START Extracted information
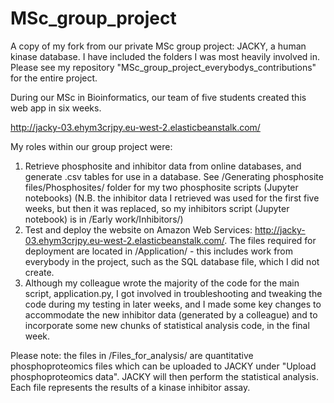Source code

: # MSc_group_project
A copy of my fork from our private MSc group project: JACKY, a human kinase database.
I have included the folders I was most heavily involved in. Please see my repository
"MSc_group_project_everybodys_contributions" for the entire project.

During our MSc in Bioinformatics, our team of five students created this web app in six weeks.

http://jacky-03.ehym3crjpy.eu-west-2.elasticbeanstalk.com/

My roles within our group project were:

1) Retrieve phosphosite and inhibitor data from online databases, and generate .csv tables for use in a database. 
     See /Generating phosphosite files/Phosphosites/ folder for my two phosphosite scripts (Jupyter notebooks)
    (N.B. the inhibitor data I retrieved was used for the first five weeks, but then it was replaced, so
     my inhibitors script (Jupyter notebook) is in /Early work/Inhibitors/)
2) Test and deploy the website on Amazon Web Services: http://jacky-03.ehym3crjpy.eu-west-2.elasticbeanstalk.com/.
     The files required for deployment are located in /Application/ - this includes work from everybody
     in the project, such as the SQL database file, which I did not create.
3) Although my colleague wrote the majority of the code for the main script, application.py, I got involved
     in troubleshooting and tweaking the code during my testing in later weeks, and I made some key
     changes to accommodate the new inhibitor data (generated by a colleague) and to incorporate some new chunks 
     of statistical analysis code, in the final week.

Please note: the files in /Files_for_analysis/ are quantitative phosphoproteomics files which can be uploaded to JACKY under "Upload phosphoproteomics data". JACKY will then perform the statistical analysis. Each file represents the results of a kinase inhibitor assay.
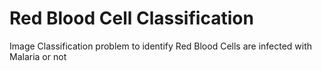 # Red Blood Cell Classification

Image Classification problem to identify Red Blood Cells are infected with Malaria or not
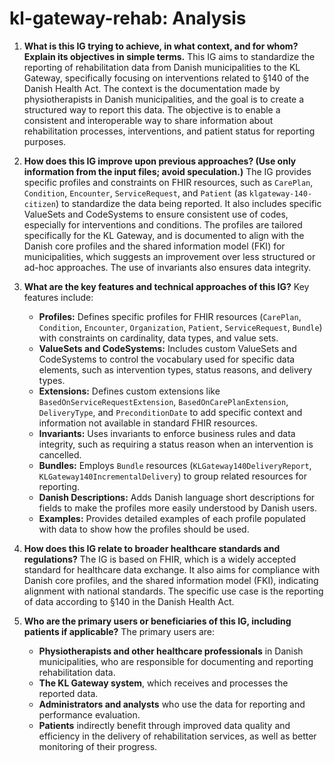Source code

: # kl-gateway-rehab: Analysis

1.  **What is this IG trying to achieve, in what context, and for whom? Explain its objectives in simple terms.**
    This IG aims to standardize the reporting of rehabilitation data from Danish municipalities to the KL Gateway, specifically focusing on interventions related to §140 of the Danish Health Act. The context is the documentation made by physiotherapists in Danish municipalities, and the goal is to create a structured way to report this data. The objective is to enable a consistent and interoperable way to share information about rehabilitation processes, interventions, and patient status for reporting purposes.

2.  **How does this IG improve upon previous approaches? (Use only information from the input files; avoid speculation.)**
    The IG provides specific profiles and constraints on FHIR resources, such as `CarePlan`, `Condition`, `Encounter`, `ServiceRequest`, and `Patient` (as `klgateway-140-citizen`) to standardize the data being reported. It also includes specific ValueSets and CodeSystems to ensure consistent use of codes, especially for interventions and conditions. The profiles are tailored specifically for the KL Gateway, and is documented to align with the Danish core profiles and the shared information model (FKI) for municipalities, which suggests an improvement over less structured or ad-hoc approaches. The use of invariants also ensures data integrity.

3.  **What are the key features and technical approaches of this IG?**
    Key features include:
    *   **Profiles:** Defines specific profiles for FHIR resources (`CarePlan`, `Condition`, `Encounter`, `Organization`, `Patient`, `ServiceRequest`, `Bundle`) with constraints on cardinality, data types, and value sets.
    *   **ValueSets and CodeSystems:** Includes custom ValueSets and CodeSystems to control the vocabulary used for specific data elements, such as intervention types, status reasons, and delivery types.
    *   **Extensions:** Defines custom extensions like `BasedOnServiceRequestExtension`, `BasedOnCarePlanExtension`, `DeliveryType`, and `PreconditionDate` to add specific context and information not available in standard FHIR resources.
    *   **Invariants:** Uses invariants to enforce business rules and data integrity, such as requiring a status reason when an intervention is cancelled.
    *   **Bundles:** Employs `Bundle` resources (`KLGateway140DeliveryReport`, `KLGateway140IncrementalDelivery`) to group related resources for reporting.
    *   **Danish Descriptions:** Adds Danish language short descriptions for fields to make the profiles more easily understood by Danish users.
    *   **Examples:** Provides detailed examples of each profile populated with data to show how the profiles should be used.

4.  **How does this IG relate to broader healthcare standards and regulations?**
    The IG is based on FHIR, which is a widely accepted standard for healthcare data exchange. It also aims for compliance with Danish core profiles, and the shared information model (FKI), indicating alignment with national standards. The specific use case is the reporting of data according to §140 in the Danish Health Act.

5.  **Who are the primary users or beneficiaries of this IG, including patients if applicable?**
    The primary users are:
    *   **Physiotherapists and other healthcare professionals** in Danish municipalities, who are responsible for documenting and reporting rehabilitation data.
    *   **The KL Gateway system**, which receives and processes the reported data.
    *   **Administrators and analysts** who use the data for reporting and performance evaluation.
    *   **Patients** indirectly benefit through improved data quality and efficiency in the delivery of rehabilitation services, as well as better monitoring of their progress.
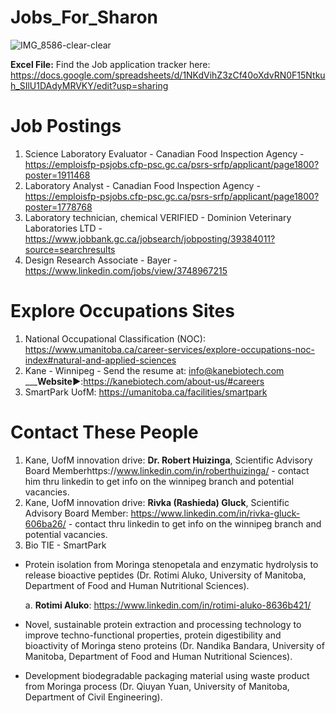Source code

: # Jobs_For_Sharon

![IMG_8586-clear-clear](https://github.com/SethCodesABitForSchool/Jobs_For_Sharon/assets/147195203/67577ce4-b459-4501-8b6a-2bb09529d029)



__Excel File:__ Find the Job application tracker here: https://docs.google.com/spreadsheets/d/1NKdVihZ3zCf40oXdvRN0F15Ntkuh_SIlU1DAdyMRVKY/edit?usp=sharing



# __Job Postings__

1. Science Laboratory Evaluator - Canadian Food Inspection Agency - https://emploisfp-psjobs.cfp-psc.gc.ca/psrs-srfp/applicant/page1800?poster=1911468
2. Laboratory Analyst - Canadian Food Inspection Agency - https://emploisfp-psjobs.cfp-psc.gc.ca/psrs-srfp/applicant/page1800?poster=1778768
3. Laboratory technician, chemical VERIFIED - Dominion Veterinary Laboratories LTD - https://www.jobbank.gc.ca/jobsearch/jobposting/39384011?source=searchresults
4. Design Research Associate - Bayer  - https://www.linkedin.com/jobs/view/3748967215

# __Explore Occupations Sites__

1. National Occupational Classification (NOC): https://www.umanitoba.ca/career-services/explore-occupations-noc-index#natural-and-applied-sciences
2. Kane - Winnipeg - Send the resume at: info@kanebiotech.com _____Website▶️__:https://kanebiotech.com/about-us/#careers
3. SmartPark UofM: https://umanitoba.ca/facilities/smartpark

# Contact These People

1. Kane, UofM innovation drive: __Dr. Robert Huizinga__, Scientific Advisory Board Memberhttps://www.linkedin.com/in/roberthuizinga/ - contact him thru linkedin to get info on the winnipeg branch and potential vacancies.
2. Kane, UofM innovation drive: __Rivka (Rashieda) Gluck__, Scientific Advisory Board Member: https://www.linkedin.com/in/rivka-gluck-606ba26/ - contact thru linkedin to get info on the winnipeg branch and potential vacancies.
3. Bio TIE - SmartPark

 - Protein isolation from Moringa stenopetala and enzymatic hydrolysis to release bioactive peptides (Dr. Rotimi Aluko, University of Manitoba, Department of Food and Human Nutritional Sciences).

   a. __Rotimi Aluko__: https://www.linkedin.com/in/rotimi-aluko-8636b421/

 - Novel, sustainable protein extraction and processing technology to improve techno-functional properties, protein digestibility and bioactivity of Moringa steno proteins (Dr. Nandika Bandara, University of Manitoba, Department of Food and Human Nutritional Sciences).

 - Development biodegradable packaging material using waste product from Moringa process (Dr. Qiuyan Yuan, University of Manitoba, Department of Civil Engineering).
END Extracted information
- [Your instructions]: Extract, word for word, each line from the top of the data down to and including the line with "in the project, such"; skip the pictures.

- [Written solution]:
Source code

: # MSc_group_project
A copy of my fork from our private MSc group project: JACKY, a human kinase database.
I have included the folders I was most heavily involved in. Please see my repository
"MSc_group_project_everybodys_contributions" for the entire project.

During our MSc in Bioinformatics, our team of five students created this web app in six weeks.

http://jacky-03.ehym3crjpy.eu-west-2.elasticbeanstalk.com/

My roles within our group project were:

1) Retrieve phosphosite and inhibitor data from online databases, and generate .csv tables for use in a database. 
     See /Generating phosphosite files/Phosphosites/ folder for my two phosphosite scripts (Jupyter notebooks)
    (N.B. the inhibitor data I retrieved was used for the first five weeks, but then it was replaced, so
     my inhibitors script (Jupyter notebook) is in /Early work/Inhibitors/)
2) Test and deploy the website on Amazon Web Services: http://jacky-03.ehym3crjpy.eu-west-2.elasticbeanstalk.com/.
     The files required for deployment are located in /Application/ - this includes work from everybody
     in the project, such as the SQL database file, which I did not create.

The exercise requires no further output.